Primary considerations: s.60CC(2)

  1. Under s.60CC(2)(a) the Court is required to consider the benefit of a child having a “meaningful relationship” with both parties.

  2. At this point let me note that meaningful does not mean equal, but it clearly signifies that both parties should be involved with Y and consequently signifies an expectation of time to be spent. It is the right of a child, not the parent, to spend time with their parents and that right extends to their extended family, provided such is in that child’s best interests. Clearly, the relevant provision will be considered in far more detail at any final hearing in light of the evidence.

  3. That said, balanced against the situation of promoting a meaningful relationship, I am also required to consider s.60CC(2)(b) of the Act, which requires me to consider the need to protect the children from “physical or psychological harm and being subjected to or exposed to abuse, neglect or family violence”. Regrettably, this is a live issue in this case. Both parents make allegations of a disturbing nature in respect of the other and also in respect of the children.

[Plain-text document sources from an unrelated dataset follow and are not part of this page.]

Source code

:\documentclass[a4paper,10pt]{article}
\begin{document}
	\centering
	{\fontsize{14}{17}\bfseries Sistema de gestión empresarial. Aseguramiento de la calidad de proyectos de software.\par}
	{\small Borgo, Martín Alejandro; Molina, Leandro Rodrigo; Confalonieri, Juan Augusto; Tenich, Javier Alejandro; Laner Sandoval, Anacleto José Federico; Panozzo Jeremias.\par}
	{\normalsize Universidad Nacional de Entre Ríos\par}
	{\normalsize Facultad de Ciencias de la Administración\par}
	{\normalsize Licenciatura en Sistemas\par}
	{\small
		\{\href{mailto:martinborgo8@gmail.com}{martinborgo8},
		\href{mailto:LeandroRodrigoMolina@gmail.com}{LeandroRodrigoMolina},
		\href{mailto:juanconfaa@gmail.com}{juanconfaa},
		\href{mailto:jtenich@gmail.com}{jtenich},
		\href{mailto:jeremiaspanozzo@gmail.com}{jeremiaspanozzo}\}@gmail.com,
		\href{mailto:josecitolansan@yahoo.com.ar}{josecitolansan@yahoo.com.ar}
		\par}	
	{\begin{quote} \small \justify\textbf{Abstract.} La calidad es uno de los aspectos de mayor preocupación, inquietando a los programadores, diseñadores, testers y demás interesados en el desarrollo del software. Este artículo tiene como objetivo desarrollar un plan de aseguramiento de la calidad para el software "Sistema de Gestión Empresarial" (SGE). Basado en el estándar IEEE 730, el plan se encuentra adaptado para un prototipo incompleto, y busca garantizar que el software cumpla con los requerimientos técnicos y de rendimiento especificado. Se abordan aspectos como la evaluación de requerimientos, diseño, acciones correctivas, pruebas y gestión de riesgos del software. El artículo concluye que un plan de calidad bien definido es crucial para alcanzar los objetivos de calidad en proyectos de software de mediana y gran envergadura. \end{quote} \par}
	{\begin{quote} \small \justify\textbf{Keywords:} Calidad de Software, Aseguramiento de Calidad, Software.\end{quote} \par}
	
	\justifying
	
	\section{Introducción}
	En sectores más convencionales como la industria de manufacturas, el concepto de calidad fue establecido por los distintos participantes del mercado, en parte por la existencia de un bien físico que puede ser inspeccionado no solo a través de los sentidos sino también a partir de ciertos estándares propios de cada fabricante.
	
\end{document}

  4. Whilst it would be in the best interests of the children prima facie to have a meaningful relationship with both of the parties, clearly the intention of the legislation is for that aspect to be balanced against protecting the children from any physical or psychological harm. Clearly, the problem with interim hearings is that there needs to be a testing of the evidence, and that testing has yet to occur. That said, there are issues here warranting investigation, and clearly the Court will have to tread cautiously in the interim arrangements that will be made today. There is an AVO in place and there are mutual allegations made regarding the behaviour of the other party. There are also circumstances where there has been one parent absent, for various reasons, from spending time with the children.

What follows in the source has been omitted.